Tuesday, September 6, 2011

The Value of Evaluation

To step back and evaluate is an act of humility. Whether personal, family, or business, there are things that seemed so right when we were planning and implementing years ago. After many activities and observations, we have to do some aligning and correcting. Evaluation is a painful process. It is more comfortable to just keep doing what we are doing.
If we do not evaluate, we face the following dangers:


A. The danger of recurring patterns of wrong systems and behavior.

Patterns are hard to break specially if coming from a strong precedence of habit and sets of responses.

Evaluate on the faithfulness to our vision, mission, values, and goals. Disrupt and align through new leadership or having willingness to adapt to new systems.


B. The danger of a decline in effectiveness and performance.

We can do things efficiently but towards the wrong goals and direction. We end up getting tired, like running a marathon without the idea where the finish line is.

Evaluate on efficiently doing the right things which result in increased effectiveness.


C. The danger of doing a series of half-baked programs.

To go on to the next activity without realizing the learnings from the previous one will leave a trace of unrefined templates. We will be producing half-baked programs.

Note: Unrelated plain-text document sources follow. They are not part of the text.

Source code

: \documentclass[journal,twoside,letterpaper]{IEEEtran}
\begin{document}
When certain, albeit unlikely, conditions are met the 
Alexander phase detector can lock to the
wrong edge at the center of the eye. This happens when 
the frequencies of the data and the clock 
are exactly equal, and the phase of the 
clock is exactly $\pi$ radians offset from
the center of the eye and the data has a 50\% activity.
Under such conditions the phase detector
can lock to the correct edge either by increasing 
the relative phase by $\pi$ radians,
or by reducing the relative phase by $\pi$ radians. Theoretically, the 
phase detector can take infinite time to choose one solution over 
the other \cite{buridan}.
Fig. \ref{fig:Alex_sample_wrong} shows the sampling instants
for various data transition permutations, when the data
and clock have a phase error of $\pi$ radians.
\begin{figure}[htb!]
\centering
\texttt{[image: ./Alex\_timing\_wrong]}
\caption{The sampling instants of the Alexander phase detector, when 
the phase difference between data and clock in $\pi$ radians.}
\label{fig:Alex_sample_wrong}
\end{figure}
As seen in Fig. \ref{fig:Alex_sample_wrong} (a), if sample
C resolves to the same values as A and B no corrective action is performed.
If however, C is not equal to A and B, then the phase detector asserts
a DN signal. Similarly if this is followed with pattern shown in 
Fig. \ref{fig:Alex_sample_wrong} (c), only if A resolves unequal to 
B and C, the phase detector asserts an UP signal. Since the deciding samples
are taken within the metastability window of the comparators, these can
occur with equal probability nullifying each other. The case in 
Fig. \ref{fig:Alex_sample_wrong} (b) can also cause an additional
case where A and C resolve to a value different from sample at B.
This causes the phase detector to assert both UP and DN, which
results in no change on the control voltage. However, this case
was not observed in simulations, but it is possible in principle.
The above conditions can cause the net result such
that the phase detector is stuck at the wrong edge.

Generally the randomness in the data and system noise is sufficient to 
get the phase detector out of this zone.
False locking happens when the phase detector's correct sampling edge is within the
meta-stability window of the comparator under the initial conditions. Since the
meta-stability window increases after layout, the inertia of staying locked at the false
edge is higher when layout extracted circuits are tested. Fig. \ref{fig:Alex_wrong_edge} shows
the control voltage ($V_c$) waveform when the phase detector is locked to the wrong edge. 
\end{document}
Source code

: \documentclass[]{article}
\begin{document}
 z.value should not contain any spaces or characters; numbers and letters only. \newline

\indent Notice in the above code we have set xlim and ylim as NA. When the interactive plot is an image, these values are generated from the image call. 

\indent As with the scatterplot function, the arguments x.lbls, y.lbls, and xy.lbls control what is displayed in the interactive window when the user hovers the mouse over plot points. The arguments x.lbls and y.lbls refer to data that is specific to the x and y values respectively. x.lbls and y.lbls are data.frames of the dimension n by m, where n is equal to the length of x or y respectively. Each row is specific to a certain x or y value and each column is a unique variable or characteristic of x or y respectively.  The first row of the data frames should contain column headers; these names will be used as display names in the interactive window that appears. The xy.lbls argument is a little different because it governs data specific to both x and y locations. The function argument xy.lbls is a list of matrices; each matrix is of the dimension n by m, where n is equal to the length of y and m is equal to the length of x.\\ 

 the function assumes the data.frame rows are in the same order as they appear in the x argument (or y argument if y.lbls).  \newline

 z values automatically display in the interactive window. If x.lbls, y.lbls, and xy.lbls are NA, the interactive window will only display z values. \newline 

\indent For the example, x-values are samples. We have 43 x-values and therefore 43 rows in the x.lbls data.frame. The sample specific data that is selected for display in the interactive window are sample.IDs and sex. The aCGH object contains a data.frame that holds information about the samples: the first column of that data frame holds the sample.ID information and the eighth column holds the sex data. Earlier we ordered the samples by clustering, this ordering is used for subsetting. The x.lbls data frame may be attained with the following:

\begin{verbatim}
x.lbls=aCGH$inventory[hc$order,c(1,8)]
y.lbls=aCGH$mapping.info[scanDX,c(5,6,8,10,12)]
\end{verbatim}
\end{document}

Evaluate on re-implementing the activity with the revisions and enhancements. Re-evaluate again and re-implement until the optimum result is achieved.

Evaluate basically means "to fix the value or worth." To revisit the value of what we do is important. We cannot be good evaluators if we are on a defensive stance. We must be open and think of the higher objectives. The key is to be humble, so more value will be added to what we do.